A little-noticed proposed change in Internal Revenue Service regulations could have devastating effects for charter school teachers by making them ineligible for state retirement plans, and they could stand to lose much of the money that they already have accrued.
The proposed rule, released with little fanfare near the end of last year, would make major changes to the definition of "governmental plans," the federal standard for who can be considered a government employee for the purposes of participating in state pension systems.
"The IRS did not have charter schools in their sights, but whether they had them in their sights or not, it could have negative consequences for us," said Todd Ziebarth, vice president for state advocacy and support at the National Alliance for Public Charter Schools. "Our concern is that this could raise some questions. It's a gray area around whether charters would meet the test."

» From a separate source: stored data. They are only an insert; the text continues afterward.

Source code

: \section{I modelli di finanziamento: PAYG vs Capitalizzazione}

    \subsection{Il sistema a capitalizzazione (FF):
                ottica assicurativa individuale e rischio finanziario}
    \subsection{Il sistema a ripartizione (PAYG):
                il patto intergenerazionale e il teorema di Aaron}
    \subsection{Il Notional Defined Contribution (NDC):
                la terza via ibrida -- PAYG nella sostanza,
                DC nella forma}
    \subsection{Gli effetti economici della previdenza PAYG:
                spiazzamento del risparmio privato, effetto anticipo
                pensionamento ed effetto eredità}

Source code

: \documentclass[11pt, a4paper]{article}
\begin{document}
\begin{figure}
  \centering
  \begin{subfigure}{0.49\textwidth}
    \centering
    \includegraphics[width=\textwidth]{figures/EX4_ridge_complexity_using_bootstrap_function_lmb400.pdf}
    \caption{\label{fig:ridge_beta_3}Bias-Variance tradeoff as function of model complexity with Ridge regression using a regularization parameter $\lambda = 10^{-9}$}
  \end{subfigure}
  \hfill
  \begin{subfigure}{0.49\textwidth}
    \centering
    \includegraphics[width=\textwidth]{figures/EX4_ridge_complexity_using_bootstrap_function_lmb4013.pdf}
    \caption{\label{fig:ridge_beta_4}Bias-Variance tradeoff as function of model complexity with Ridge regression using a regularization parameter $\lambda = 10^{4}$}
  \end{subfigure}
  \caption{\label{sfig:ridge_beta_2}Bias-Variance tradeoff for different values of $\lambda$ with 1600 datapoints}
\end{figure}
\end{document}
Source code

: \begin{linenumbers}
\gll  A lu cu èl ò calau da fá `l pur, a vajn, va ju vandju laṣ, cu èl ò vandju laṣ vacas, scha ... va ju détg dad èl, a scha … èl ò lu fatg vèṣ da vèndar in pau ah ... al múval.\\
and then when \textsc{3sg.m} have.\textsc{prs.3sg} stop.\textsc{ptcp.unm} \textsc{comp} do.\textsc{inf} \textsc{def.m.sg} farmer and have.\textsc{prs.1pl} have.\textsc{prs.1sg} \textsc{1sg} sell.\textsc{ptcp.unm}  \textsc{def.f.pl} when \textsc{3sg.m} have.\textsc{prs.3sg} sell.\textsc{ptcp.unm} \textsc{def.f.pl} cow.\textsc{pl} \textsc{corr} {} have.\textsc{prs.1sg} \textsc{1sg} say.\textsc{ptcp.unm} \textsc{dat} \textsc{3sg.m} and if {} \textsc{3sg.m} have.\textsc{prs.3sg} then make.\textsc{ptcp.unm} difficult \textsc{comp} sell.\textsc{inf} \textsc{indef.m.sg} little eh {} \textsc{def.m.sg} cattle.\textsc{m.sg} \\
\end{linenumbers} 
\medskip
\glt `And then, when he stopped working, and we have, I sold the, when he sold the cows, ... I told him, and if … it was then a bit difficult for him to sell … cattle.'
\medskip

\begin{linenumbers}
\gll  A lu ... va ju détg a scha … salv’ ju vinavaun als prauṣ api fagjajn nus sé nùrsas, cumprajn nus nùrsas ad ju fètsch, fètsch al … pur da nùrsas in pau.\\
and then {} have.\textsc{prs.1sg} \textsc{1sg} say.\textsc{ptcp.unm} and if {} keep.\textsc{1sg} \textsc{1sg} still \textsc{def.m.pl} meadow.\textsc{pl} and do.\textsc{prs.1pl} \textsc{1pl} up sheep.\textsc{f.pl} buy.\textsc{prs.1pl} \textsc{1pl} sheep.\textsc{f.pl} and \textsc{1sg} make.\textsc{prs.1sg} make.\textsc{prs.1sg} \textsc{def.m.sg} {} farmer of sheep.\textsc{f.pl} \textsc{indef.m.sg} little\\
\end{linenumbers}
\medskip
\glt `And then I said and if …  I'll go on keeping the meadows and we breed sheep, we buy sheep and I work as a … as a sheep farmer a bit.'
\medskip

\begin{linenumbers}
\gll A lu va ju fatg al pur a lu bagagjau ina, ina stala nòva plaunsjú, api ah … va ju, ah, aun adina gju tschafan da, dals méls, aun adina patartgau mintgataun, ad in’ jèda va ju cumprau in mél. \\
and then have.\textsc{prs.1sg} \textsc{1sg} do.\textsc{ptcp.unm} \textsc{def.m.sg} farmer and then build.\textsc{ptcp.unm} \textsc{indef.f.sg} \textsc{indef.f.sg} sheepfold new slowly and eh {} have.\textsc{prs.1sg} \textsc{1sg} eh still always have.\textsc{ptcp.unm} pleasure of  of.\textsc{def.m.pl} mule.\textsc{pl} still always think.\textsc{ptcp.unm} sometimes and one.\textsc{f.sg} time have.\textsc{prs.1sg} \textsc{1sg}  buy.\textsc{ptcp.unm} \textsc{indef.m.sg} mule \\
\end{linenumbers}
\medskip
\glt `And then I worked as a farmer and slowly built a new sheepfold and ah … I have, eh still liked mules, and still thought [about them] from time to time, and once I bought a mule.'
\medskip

The proposed change would establish five criteria for determining eligibility in state retirement plans, the most troublesome of which, from the point of view of whether charter school teachers could participate, is a provision stating that "the governing officers either are appointed by state officials or publicly elected." Another condition is that a government body must be responsible for all the debt a participating institution accumulates.
On the surface, charter schools may not meet either criteria because they are not wholly public institutions. For example, elected school boards do not have hiring or firing power over the employees at a charter school, and charter schools can go bankrupt and out of business without a government guarantee of their debts.
NAPCS estimates that if the rule is enacted, more than 95,000 charter school teachers nationwide — more than 93 percent of the charter workforce — would be forced either to leave their schools or risk losing their pensions.
After an uproar from the charter school community, the IRS last week extended until June a public comment period for the proposed rule, which could go into effect as soon as this summer.
Several Republican members of Congress also are putting pressure on the IRS to clarify its rule or risk inflicting a crippling blow to charter schools, which are responsible for educating more than 2 million students in 41 states and the District.
In a letter last week to the IRS, Republican Reps. John Kline of Minnesota, chairman of the House Committee on Education and the Workforce, and Duncan Hunter of California, chairman of the early childhood, elementary and secondary education subcommittee, said the proposed rule "could unfairly jeopardize the retirement security of charter-school teachers."
"The draft regulations could effectively prevent many public charter schools from recruiting or retaining veteran traditional public school teachers, significantly interfering with charter schools' ability to achieve their educational goals," the two men wrote.
In a post on the IRS website explaining why it drafted the rule, the agency said it was attempting to limit governmental-plan eligibility to those working directly for "an agency or instrumentality of the state."
The IRS also says it has become "increasingly concerned with the growing number of requests for governmental-plan determinations from plan sponsors whose relationships to governmental entities are increasingly remote."
The IRS has not named any specific groups of state, county or city employees that could be affected by the change, but in a statement to The Washington Times disputed the notion that the proposed regulation is an attack on charter schools.
"It is important to note that the proposed regulations are in draft form, and that there is nothing in the proposed regulations excluding public charter schools from being treated as governmental entities," the IRS statement said. "The IRS is accepting and reviewing comments. … [T]axpayers with concerns are encouraged to submit comments."